Better models of human high-level visual cortex emerge from natural language supervision with a large and diverse dataset

Aria Y. Wang, Kendrick N. Kay, Thomas Naselaris, Michael J. Tarr, Leila Wehbe

Published: 2023, Last Modified: 15 Apr 2025Nat. Mac. Intell. 2023EveryoneRevisionsBibTeXCC BY-SA 4.0

Abstract: High-performing neural networks for vision have dramatically advanced our ability to account for neural data in biological systems.
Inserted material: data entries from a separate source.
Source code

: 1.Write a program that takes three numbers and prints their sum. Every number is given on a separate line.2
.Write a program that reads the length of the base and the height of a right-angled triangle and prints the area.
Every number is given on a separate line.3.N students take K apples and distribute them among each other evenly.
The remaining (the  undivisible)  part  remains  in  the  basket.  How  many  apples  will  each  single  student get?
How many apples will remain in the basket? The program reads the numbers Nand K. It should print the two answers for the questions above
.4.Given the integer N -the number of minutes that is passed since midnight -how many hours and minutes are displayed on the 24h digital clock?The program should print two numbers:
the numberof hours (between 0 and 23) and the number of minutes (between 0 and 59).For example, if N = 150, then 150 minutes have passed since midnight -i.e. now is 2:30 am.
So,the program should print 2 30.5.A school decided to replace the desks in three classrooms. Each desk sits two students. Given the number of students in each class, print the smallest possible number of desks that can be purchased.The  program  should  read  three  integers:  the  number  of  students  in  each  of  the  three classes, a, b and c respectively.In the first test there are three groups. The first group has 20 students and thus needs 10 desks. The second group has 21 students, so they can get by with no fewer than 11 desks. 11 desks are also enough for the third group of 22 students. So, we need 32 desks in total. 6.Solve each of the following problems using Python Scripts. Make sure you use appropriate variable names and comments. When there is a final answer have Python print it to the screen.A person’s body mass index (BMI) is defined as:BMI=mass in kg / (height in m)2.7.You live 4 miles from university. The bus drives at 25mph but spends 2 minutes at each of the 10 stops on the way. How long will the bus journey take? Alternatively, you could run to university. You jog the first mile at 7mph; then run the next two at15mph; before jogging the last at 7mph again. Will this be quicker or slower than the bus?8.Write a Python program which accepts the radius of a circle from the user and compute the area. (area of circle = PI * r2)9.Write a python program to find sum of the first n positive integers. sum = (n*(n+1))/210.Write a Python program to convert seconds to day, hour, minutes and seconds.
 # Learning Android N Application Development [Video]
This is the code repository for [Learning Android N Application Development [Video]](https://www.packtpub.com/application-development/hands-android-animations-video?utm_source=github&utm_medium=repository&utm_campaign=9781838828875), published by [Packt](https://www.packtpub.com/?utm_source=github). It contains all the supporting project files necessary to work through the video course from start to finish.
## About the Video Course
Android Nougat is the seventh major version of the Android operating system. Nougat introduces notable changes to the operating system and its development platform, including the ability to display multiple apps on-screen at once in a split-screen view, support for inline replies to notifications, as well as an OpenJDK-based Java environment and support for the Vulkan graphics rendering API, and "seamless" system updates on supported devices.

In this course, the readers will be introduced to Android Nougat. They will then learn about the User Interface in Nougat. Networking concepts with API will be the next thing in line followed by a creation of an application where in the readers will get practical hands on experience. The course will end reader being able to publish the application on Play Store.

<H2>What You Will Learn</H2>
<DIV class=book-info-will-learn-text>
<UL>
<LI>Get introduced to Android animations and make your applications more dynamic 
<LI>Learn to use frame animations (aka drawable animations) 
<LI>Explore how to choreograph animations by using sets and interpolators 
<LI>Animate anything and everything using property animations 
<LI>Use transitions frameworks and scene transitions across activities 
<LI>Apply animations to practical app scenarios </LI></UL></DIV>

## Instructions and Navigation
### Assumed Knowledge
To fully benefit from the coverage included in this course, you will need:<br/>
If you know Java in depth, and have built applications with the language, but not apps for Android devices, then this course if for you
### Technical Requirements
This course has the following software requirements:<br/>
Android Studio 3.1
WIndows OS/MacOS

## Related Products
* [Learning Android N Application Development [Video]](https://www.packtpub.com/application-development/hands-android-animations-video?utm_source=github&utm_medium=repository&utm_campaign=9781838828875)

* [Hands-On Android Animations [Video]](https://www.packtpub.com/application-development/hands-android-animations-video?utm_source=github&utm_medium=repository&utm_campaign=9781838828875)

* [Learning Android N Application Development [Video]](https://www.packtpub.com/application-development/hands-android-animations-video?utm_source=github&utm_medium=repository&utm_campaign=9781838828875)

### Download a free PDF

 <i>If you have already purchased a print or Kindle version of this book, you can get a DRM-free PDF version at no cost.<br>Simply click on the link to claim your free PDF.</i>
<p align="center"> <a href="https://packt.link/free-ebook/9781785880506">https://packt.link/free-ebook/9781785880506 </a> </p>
Recently, further improvement in performance of these neural networks has been catalysed by joint training on images and natural language, increased dataset sizes and data diversity. We explored whether the same factors (joint training, dataset size and diversity) support similar improvements in the prediction of visual responses in the human brain. We used models pretrained with Contrastive Language-Image Pretraining (CLIP)—which learns image embeddings that best match text embeddings of image captions from diverse, large-scale datasets—to study visual representations. We built voxelwise encoding models based on CLIP image features to predict brain responses to real-world images. We found that ResNet50 with CLIP is a better model of high-level visual cortex, explaining up to R2 = 79% of variance in voxel responses in held-out test data, a substantial increase from models trained only with image/label pairs (ImageNet trained ResNet) or text (BERT). Comparisons across different model backbones ruled out network architecture as a factor in performance improvements. Comparisons across models that controlled for dataset size and data diversity demonstrated that language feedback along with large and diverse datasets are important factors in explaining neural responses in high-level visual brain regions. Visualizations of model embeddings and principal component analysis revealed that our models capture both global and fine-grained semantic dimensions represented within human visual cortex. Prediction of high-level visual representations in the human brain may benefit from multimodal sources in network training and the incorporation of complex datasets. Wang and colleagues show that language pretraining and a large, diverse dataset together build better models of higher-level visual cortex compared to earlier models.